▶ What you will do:
Could you restate exactly the lines that begin at the line with "ein azyklischer Graph, in dem $s$ jeden Knoten $w\in" and end at the final line of the data?

▶ Dataset entries:
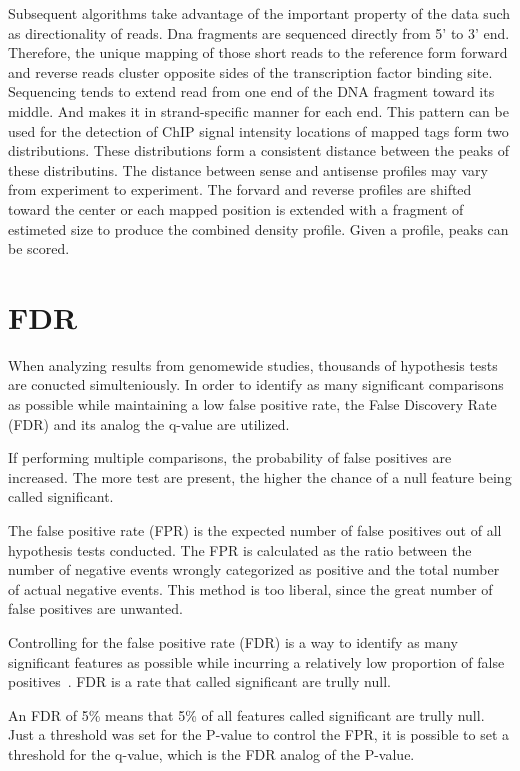 Subsequent algorithms take advantage of the important property of the data such as directionality of reads.
Dna fragments are sequenced directly from 5' to 3' end.
Therefore, the unique mapping of those short reads to the reference form forward and reverse reads cluster opposite sides of the transcription factor binding site.
Sequencing tends to extend read from one end of the DNA fragment toward its middle.
And makes it in strand-specific manner for each end. 
This pattern can be used for the detection of ChIP signal intensity locations of mapped tags form two distributions.
These distributions form a consistent distance between the peaks of these distributins.
The distance between sense and antisense profiles may vary from experiment to experiment.
The forvard and reverse profiles are shifted toward the center or each mapped position is extended with a fragment of estimeted size to produce the combined density profile.
Given a profile, peaks can be scored.

\section{FDR}

When analyzing results from genomewide studies, thousands of hypothesis tests are conucted simulteniously.
In order to identify as many significant comparisons as possible while maintaining a low false positive rate, the False Discovery Rate (FDR) and its analog the q-value are utilized.

If performing multiple comparisons, the probability of false positives are increased.
The more test are present, the higher the chance of a null feature being called significant.

The false positive rate (FPR) is the expected number of false positives out of all hypothesis tests conducted.
The FPR is calculated as the ratio between the number of negative events wrongly categorized as positive and the total number of actual negative events.
This method is too liberal, since the great number of false positives are unwanted.

Controlling for the false positive rate (FDR) is a way to identify as many significant features as possible while incurring a relatively low proportion of false positives~\cite{benjamini1995controlling}.
FDR is a rate that called significant are trully null.

An FDR of 5\% means that 5\% of all features called significant are trully null.
Just a threshold was set for the P-value to control the FPR, it is possible to set a threshold for the q-value, which is the FDR analog of the P-value.

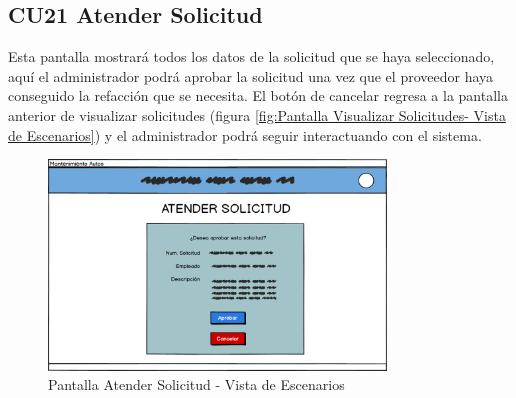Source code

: \subsection{CU21 Atender Solicitud}
Esta pantalla mostrará todos los datos de la solicitud que se haya seleccionado, aquí el administrador podrá aprobar la solicitud una vez que el proveedor haya conseguido la refacción que se necesita. El botón de cancelar regresa a la pantalla anterior de visualizar solicitudes (figura \ref{fig:Pantalla Visualizar Solicitudes- Vista de Escenarios}) y el administrador podrá seguir interactuando con el sistema. 
\begin{figure}[!h]
	\centering
	\includegraphics[width=0.8\textwidth]{./diseno/vescenarios/imagenes/eliminarSolicitud}
	\caption{Pantalla Atender Solicitud - Vista de Escenarios}
	\label{fig:Pantalla Atender - Vista de Escenarios}
\end{figure}
\clearpage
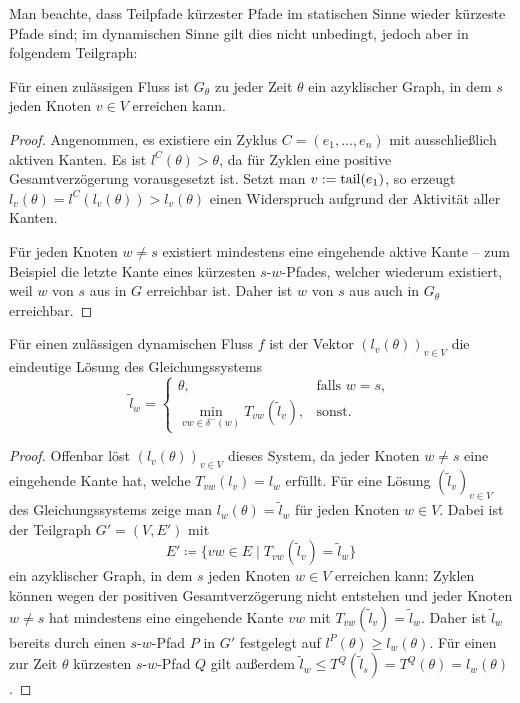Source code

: Man beachte, dass Teilpfade kürzester Pfade im statischen Sinne wieder kürzeste Pfade sind; im dynamischen Sinne gilt dies nicht unbedingt, jedoch aber in folgendem Teilgraph:

\begin{lemma}\label{lemma-shortest-path-using-active-edges}
	Für einen zulässigen Fluss ist $G_\theta$ zu jeder Zeit $\theta$ ein azyklischer Graph, in dem $s$ jeden Knoten $v\in V$ erreichen kann.
\end{lemma}
\begin{proof}
	Angenommen, es existiere ein Zyklus $C=(e_1, \dots, e_n)$ mit ausschließlich aktiven Kanten.
	Es ist $l^C(\theta) > \theta$, da für Zyklen eine positive Gesamtverzögerung vorausgesetzt ist.
	Setzt man $v:= \operatorname{tail}(e_1)$, so erzeugt $l_{v}(\theta) = l^C(l_{v}(\theta)) > l_{v}(\theta)$ einen Widerspruch aufgrund der Aktivität aller Kanten.
	
	Für jeden Knoten $w\neq s$ existiert mindestens eine eingehende aktive Kante -- zum Beispiel die letzte Kante eines kürzesten $s$-$w$-Pfades, welcher wiederum existiert, weil $w$ von $s$ aus in $G$ erreichbar ist.
	Daher ist $w$ von $s$ aus auch in $G_\theta$ erreichbar.
\end{proof}

\begin{proposition}\label{prop-arrival-times-vector}
	Für einen zulässigen dynamischen Fluss $f$ ist der Vektor $(l_v(\theta))_{v\in V}$ die eindeutige Lösung des Gleichungssystems
	\[ \tilde{l}_w = \begin{cases}
	\theta, & \text{falls } w=s, \\
	\min\limits_{vw\in \delta^-(w)} T_{vw}(\tilde{l}_v), & \text{sonst}.
	\end{cases} \]
\end{proposition}
\begin{proof}
	Offenbar löst $(l_v(\theta))_{v\in V}$ dieses System, da jeder Knoten $w\neq s$ eine eingehende Kante hat, welche $T_{vw}(l_v) = l_w$ erfüllt.
	Für eine Lösung $(\tilde{l}_v)_{v\in V}$ des Gleichungssystems zeige man $l_w(\theta) = \tilde{l}_w$ für jeden Knoten $w\in V$.
	Dabei ist der Teilgraph $G'=(V, E')$ mit
	\[ E' \coloneq  \{ vw \in E \mid T_{vw}(\tilde{l}_v ) = \tilde{l}_w \} \]
	ein azyklischer Graph, in dem $s$ jeden Knoten $w\in V$ erreichen kann:
	Zyklen können wegen der positiven Gesamtverzögerung nicht entstehen und jeder Knoten $w\neq s$ hat mindestens eine eingehende Kante $vw$ mit $T_{vw}(\tilde{l}_v) = \tilde{l}_w$.
	Daher ist $\tilde{l}_w$ bereits durch einen $s$-$w$-Pfad $P$ in $G'$ festgelegt auf $l^P(\theta)\geq l_w(\theta)$.
	Für einen zur Zeit $\theta$ kürzesten $s$-$w$-Pfad $Q$ gilt außerdem $\tilde{l}_w \leq T^Q(\tilde{l}_s) = T^Q(\theta) = l_w(\theta)$.
\end{proof}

▶ Output of the task:
	ein azyklischer Graph, in dem $s$ jeden Knoten $w\in V$ erreichen kann:
	Zyklen können wegen der positiven Gesamtverzögerung nicht entstehen und jeder Knoten $w\neq s$ hat mindestens eine eingehende Kante $vw$ mit $T_{vw}(\tilde{l}_v) = \tilde{l}_w$.
	Daher ist $\tilde{l}_w$ bereits durch einen $s$-$w$-Pfad $P$ in $G'$ festgelegt auf $l^P(\theta)\geq l_w(\theta)$.
	Für einen zur Zeit $\theta$ kürzesten $s$-$w$-Pfad $Q$ gilt außerdem $\tilde{l}_w \leq T^Q(\tilde{l}_s) = T^Q(\theta) = l_w(\theta)$.
\end{proof}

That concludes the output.